Almost all (99%) IT decision makers in Australia, regardless of region or industry, recognise Generative AI’s transformative potential to influence change within their organisations, according to a newly released report from Elastic.
Three quarters (74%) of respondents’ organisations in Australia are eyeing increased investments in GenAI in the next 24 to 36 months. While a skills gap may continue to slow GenAI adoption, nearly four in 10 respondents believe it will eventually help upskill and educate employees.
Australian respondents indicate that improving customer experience and engagement (48%) was the most likely Gen AI use case. 47% reported improving resource use, such as staff time with more than half (53%) of IT decision-makers saying search powered Gen AI could save employees at least two or more days per week. More than two in five (42%) said increasing personalisation was a likely use case.

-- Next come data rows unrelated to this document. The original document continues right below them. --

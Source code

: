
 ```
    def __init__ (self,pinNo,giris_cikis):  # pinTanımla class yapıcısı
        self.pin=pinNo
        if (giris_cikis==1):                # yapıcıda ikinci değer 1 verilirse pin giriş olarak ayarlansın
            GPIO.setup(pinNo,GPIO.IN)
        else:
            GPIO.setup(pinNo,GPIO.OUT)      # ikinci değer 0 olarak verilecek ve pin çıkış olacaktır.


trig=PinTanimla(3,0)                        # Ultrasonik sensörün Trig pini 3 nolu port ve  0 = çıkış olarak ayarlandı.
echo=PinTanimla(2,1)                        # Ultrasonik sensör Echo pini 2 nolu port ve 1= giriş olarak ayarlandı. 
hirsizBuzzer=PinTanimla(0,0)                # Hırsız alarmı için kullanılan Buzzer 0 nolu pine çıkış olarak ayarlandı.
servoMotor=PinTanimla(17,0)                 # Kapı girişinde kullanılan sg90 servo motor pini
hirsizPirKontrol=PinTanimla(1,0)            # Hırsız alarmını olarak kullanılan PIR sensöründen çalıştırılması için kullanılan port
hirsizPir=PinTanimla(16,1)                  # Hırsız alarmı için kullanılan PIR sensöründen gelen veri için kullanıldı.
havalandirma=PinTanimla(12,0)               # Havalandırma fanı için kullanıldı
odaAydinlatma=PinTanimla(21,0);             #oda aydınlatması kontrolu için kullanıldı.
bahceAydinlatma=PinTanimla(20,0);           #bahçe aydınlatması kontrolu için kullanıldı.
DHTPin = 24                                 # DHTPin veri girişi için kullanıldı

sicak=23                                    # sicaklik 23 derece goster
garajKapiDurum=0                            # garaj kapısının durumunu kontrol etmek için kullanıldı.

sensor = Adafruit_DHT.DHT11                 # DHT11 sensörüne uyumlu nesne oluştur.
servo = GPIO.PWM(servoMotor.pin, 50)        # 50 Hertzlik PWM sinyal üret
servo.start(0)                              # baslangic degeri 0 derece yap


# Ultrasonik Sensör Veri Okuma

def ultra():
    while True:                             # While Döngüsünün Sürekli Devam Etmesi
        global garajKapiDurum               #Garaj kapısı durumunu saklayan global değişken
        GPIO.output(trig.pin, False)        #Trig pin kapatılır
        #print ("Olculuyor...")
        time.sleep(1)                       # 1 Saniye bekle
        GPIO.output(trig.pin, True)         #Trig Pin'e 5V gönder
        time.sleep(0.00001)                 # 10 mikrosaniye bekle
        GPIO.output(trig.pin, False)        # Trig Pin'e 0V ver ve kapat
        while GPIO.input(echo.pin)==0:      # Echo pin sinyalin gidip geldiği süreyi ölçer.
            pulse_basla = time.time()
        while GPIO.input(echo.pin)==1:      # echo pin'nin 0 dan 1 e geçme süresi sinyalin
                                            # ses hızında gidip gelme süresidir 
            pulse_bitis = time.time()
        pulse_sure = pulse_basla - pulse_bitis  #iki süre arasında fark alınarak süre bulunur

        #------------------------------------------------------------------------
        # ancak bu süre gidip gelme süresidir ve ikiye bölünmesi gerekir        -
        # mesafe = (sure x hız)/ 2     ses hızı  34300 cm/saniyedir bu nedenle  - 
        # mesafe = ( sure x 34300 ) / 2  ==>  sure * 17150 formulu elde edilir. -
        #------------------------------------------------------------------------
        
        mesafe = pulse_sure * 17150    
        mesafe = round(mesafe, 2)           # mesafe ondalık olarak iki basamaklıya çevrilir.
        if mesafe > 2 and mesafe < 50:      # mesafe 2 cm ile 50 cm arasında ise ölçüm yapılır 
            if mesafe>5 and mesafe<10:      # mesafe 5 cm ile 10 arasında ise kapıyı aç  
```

However, the vast majority of organisations (95%) face data search challenges driven by a struggle to use search results effectively (48%), an inability to confirm accuracy of the search results (44%), and an inability to obtain responses quickly enough (40%).
While 80% of organisations in Australia believe that effective implementation of Gen AI will offer a competitive edge, 72% of respondents express concerns about inaccurate responses from Gen AI as the primary risk when adopting the technology.
Nearly all organisations in Australia (97%) face IT security challenges, from the ability to detect and respond to threats quickly to maintaining current and relevant security practices, but respondents also anticipate Gen AI will bolster security postures, such as improving automated threat detection systems (47%), generating training exercises (47%), and automating responses to common security problems (46%).
Nearly all (96%) organisations in Australia report observability challenges including lacking the ability to quickly identify what is not working within their systems (54%) or building actionable insights into how they can improve are difficult to obtain (49%).
But nearly all respondents are confident GenAI would benefit from their observability postures, specifically to increase the ability conduct rigorous and regular data quality assessments using synthetic data (44%), enhance missing data handling (41%) and improve anomaly detection (39%).
“In a little more than 12 months, the disruptive potential of Gen AI has shifted from reverie to reality, capturing the imaginations and budgets of IT and data leaders,” Elastic group vice president and general manager of search, Matt Riley said.
“While data may fuel this technology, search is the engine that powers its effectiveness. Unsurprisingly, businesses that adopt search-powered GenAI quickest – grounded by business context – will lead and uncover the insights needed to securely innovate, build more efficient businesses, and pioneer new customer experiences.”